EXERCISE PROMPT:
Where the word "would" occurs in a line of the data, return the whole line.

RECORDS SUPPLIED:
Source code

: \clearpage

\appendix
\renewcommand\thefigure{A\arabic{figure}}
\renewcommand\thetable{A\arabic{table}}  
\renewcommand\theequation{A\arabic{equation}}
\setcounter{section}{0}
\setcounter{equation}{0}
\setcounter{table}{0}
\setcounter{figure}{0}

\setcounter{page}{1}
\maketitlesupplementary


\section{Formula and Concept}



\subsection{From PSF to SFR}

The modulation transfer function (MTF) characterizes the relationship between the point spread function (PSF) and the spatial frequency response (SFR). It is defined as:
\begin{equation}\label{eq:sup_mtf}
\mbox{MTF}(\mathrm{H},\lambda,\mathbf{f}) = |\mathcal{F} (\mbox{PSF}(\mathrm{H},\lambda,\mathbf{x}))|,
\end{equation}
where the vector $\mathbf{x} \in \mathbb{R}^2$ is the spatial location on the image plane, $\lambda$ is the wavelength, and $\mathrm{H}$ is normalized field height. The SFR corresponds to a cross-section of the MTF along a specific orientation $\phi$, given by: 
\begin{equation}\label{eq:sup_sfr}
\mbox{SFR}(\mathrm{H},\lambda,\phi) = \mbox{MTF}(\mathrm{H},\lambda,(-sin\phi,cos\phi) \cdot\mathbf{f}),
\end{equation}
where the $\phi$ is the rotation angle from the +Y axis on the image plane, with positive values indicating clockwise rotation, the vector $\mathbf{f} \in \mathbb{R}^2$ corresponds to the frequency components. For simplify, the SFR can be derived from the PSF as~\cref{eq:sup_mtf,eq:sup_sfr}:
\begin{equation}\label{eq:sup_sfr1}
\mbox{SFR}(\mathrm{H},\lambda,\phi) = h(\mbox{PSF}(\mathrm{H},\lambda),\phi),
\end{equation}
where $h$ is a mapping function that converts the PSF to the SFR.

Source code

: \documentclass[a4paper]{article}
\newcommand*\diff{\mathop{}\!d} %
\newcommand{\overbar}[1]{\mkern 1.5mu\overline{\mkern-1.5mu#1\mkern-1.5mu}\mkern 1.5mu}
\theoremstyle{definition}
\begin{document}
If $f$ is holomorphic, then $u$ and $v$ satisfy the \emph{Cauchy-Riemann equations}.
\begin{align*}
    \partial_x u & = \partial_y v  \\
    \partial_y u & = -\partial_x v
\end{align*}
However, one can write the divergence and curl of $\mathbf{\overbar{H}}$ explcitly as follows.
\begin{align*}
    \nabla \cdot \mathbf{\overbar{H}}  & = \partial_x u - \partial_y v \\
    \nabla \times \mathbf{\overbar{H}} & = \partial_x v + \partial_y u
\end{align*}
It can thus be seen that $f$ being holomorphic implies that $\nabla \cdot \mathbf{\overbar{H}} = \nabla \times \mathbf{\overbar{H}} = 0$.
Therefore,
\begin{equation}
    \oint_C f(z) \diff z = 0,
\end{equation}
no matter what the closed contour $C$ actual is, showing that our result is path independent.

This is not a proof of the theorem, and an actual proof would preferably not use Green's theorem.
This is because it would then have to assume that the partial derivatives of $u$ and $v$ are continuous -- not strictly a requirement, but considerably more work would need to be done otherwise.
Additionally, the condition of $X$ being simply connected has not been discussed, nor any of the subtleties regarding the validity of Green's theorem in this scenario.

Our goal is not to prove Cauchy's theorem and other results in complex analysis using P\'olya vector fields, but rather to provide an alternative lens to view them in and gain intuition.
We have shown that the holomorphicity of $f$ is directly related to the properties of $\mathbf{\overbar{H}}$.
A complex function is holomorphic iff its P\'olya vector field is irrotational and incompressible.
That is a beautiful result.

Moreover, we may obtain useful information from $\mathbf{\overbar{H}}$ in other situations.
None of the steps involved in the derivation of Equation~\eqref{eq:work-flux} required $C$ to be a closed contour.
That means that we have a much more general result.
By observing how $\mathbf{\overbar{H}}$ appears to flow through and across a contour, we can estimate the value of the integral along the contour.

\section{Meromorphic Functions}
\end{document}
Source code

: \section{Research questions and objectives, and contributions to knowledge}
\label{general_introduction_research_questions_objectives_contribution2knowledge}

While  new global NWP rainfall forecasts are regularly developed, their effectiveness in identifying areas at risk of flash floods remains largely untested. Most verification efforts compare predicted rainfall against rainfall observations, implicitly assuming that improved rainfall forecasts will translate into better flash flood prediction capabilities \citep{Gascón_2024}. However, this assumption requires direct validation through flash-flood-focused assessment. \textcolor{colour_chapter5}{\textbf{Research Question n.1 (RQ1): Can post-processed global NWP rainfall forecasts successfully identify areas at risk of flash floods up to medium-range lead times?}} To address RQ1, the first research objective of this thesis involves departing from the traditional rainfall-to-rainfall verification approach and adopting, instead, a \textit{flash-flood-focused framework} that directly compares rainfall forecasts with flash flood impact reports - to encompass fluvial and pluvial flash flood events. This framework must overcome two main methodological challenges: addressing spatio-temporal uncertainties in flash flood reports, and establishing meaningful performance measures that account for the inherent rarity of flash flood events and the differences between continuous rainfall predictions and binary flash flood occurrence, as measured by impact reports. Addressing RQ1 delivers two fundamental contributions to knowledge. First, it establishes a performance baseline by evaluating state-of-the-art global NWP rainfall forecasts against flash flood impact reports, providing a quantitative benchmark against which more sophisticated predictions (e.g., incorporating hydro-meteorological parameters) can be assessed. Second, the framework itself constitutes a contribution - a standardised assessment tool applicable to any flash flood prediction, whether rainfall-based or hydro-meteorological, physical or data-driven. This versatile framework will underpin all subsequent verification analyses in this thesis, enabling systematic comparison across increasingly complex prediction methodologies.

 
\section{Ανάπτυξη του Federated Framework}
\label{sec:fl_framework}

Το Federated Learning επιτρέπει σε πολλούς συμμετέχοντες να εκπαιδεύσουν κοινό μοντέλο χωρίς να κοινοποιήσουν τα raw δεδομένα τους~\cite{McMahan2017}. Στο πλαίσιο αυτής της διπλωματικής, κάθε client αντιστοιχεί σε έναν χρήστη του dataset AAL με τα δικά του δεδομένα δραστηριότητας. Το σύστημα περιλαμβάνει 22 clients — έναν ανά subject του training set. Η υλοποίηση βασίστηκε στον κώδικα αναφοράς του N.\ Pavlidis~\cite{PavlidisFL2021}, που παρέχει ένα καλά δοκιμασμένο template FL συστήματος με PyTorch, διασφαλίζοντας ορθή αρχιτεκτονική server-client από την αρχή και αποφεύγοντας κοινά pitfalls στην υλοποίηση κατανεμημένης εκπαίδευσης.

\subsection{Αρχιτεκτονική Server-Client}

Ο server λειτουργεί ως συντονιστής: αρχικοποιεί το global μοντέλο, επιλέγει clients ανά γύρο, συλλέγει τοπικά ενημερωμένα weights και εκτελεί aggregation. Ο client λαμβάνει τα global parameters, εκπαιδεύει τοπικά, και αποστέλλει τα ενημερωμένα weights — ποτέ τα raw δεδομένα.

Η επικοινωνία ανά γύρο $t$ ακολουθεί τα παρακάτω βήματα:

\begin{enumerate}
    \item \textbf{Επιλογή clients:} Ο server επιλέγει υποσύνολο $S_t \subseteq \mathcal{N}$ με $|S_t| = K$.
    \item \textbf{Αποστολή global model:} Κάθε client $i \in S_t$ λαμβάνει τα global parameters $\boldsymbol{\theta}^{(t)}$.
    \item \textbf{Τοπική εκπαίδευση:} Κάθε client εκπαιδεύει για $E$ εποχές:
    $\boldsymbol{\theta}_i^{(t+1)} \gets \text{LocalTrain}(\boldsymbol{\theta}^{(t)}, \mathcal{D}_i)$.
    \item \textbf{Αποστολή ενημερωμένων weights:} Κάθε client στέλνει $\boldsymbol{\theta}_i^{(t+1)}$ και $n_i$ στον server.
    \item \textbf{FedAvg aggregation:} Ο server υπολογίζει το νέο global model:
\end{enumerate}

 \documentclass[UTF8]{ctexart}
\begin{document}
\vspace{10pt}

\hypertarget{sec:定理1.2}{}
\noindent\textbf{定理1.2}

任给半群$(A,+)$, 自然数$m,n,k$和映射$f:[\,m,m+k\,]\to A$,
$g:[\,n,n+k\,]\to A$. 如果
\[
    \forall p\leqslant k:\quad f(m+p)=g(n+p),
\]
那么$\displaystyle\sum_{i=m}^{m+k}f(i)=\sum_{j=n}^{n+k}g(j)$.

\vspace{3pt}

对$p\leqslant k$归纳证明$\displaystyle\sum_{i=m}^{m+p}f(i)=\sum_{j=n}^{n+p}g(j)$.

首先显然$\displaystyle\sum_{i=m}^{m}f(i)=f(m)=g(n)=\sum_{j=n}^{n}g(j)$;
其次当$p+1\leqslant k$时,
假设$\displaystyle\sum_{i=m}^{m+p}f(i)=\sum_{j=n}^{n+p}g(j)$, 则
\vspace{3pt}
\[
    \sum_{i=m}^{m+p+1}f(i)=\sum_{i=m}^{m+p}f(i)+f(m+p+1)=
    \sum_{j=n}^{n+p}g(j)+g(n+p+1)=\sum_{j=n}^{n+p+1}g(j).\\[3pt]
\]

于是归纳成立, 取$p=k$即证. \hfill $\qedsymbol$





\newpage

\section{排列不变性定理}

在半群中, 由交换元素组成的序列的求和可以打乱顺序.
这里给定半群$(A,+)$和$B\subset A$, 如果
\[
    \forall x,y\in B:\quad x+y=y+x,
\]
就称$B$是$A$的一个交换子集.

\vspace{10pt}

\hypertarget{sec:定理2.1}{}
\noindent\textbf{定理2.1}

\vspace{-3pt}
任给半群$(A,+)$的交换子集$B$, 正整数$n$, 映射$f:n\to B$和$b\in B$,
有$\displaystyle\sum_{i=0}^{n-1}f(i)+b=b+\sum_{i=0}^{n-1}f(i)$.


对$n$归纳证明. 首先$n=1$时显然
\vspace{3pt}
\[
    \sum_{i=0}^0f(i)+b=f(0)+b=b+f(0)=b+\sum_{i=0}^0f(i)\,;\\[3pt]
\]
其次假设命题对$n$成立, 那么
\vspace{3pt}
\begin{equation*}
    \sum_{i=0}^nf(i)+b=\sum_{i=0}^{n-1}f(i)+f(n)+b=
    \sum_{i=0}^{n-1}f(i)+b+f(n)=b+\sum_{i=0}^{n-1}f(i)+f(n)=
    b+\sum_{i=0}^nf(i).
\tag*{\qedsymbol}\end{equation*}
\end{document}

EXERCISE OUTPUT:
This is not a proof of the theorem, and an actual proof would preferably not use Green's theorem.
This is because it would then have to assume that the partial derivatives of $u$ and $v$ are continuous -- not strictly a requirement, but considerably more work would need to be done otherwise.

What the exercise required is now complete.